Ukraine’s president tells the BBC “they are not ready to do it… But they begin to communicate.”
Ukraine’s President Volodymyr Zelensky says Russian officials have begun to “prepare their society” for the possible use of nuclear weapons, but added he does not believe Russia is ready to use them.
In an interview with the BBC, President Zelensky denied having urged strikes on Russia, claiming that an earlier remark had been mistranslated.
“You must use preventive kicks,” he said, referring to sanctions, “not attacks”.
In recent weeks, the Ukrainian army has recaptured large swathes of territory in a successful counter-offensive that has forced Russian troops to abandon long-held positions. In what Kyiv describes as Moscow’s response to its defeats, President Vladimir Putin has incorporated four partially occupied regions of Ukraine.
The annexations, widely dismissed as illegal, have raised fears of a possible escalation in the seven-month war.
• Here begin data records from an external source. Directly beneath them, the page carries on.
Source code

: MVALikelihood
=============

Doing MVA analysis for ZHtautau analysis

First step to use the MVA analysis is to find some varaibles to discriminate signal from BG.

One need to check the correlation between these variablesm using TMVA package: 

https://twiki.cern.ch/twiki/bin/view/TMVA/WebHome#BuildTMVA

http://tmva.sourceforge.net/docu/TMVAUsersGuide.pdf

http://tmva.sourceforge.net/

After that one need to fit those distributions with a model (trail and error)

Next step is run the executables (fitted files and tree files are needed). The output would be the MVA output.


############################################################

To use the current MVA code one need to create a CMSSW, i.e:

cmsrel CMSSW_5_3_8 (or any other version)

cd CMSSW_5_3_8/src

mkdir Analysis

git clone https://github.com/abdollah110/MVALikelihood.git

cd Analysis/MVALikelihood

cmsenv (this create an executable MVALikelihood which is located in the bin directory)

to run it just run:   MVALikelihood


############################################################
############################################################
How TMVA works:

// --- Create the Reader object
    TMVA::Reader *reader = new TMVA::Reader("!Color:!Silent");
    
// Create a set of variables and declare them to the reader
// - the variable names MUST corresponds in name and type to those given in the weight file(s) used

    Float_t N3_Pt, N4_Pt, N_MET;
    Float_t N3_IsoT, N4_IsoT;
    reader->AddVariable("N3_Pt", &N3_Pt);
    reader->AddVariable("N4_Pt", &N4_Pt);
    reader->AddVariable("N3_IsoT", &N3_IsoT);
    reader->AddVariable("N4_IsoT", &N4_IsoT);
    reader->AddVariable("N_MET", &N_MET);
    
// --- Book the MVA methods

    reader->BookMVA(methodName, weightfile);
President Putin and other senior Russian officials have suggested that nuclear weapons – possibly smaller, tactical weapons – could be used to defend those areas, although Western officials say there has been no evidence Moscow is prepared to do so.
Speaking in English at the presidential palace in Kyiv, President Zelensky said: “They begin to prepare their society. That’s very dangerous.
“They are not ready to do it, to use it. But they begin to communicate. They don’t know whether they’ll use or not use it. I think it’s dangerous to even speak about it.”
He denied having called for strikes on Russia during an online event on Thursday, saying the word he had used in Ukrainian had been misunderstood.
The initial comment was denounced by Kremlin spokesman Dmitry Peskov as “an appeal to start yet another world war”, while Russian Foreign Minister Sergei Lavrov said it demonstrated why Russia was right to launch its operation in Ukraine.
“After that translation,” President Zelensky said, “they [the Russians] did their way, how it’s useful for them, and began to retranslate it in other directions.”
The interview happened hours after US President Joe Biden said that the Russian threat to use nuclear weapons had brought the world closer to “Armageddon” than at any time since the Cuban Missile Crisis during the Cold War.
President Zelensky said action was needed now, as Russia’s threats were a “risk for the whole planet”. Moscow, he claimed, had “made a step already” by occupying the Zaporizhzhia nuclear power plant, Europe’s largest nuclear station which President Putin is trying to turn into Russian property.
“The world can stop urgently the actions of Russian occupiers,” President Zelensky said. “The world can implement the sanction package in such cases and do everything to make them leave the nuclear power plant.”
Empowered by sophisticated Western-supplied weapons, the Ukrainian army has made significant advances in the east and the south, reclaiming towns and villages even in areas the Kremlin claims are now part of Russia. The setbacks, a major embarrassment for President Putin, have sparked unusual criticism of the country’s military.
Amid the losses, President Putin announced the mobilisation of hundreds of thousands of reservists, which led to rare anti-war protests in Russia and to a huge exodus of military-age men.
President Zelensky urged Russians to “fight for your body, rights and soul”, saying: “These mobilised kids now, they come without machine guns, armoured jackets, they are just cannon fodder…. If they don’t want to be kebab… they need to fight [for their lives].
“All Putin is afraid of is not a nuclear strike. He’s afraid of his society, of his people.
“Because only this people can replace him, strip him of his power and give it to another person.”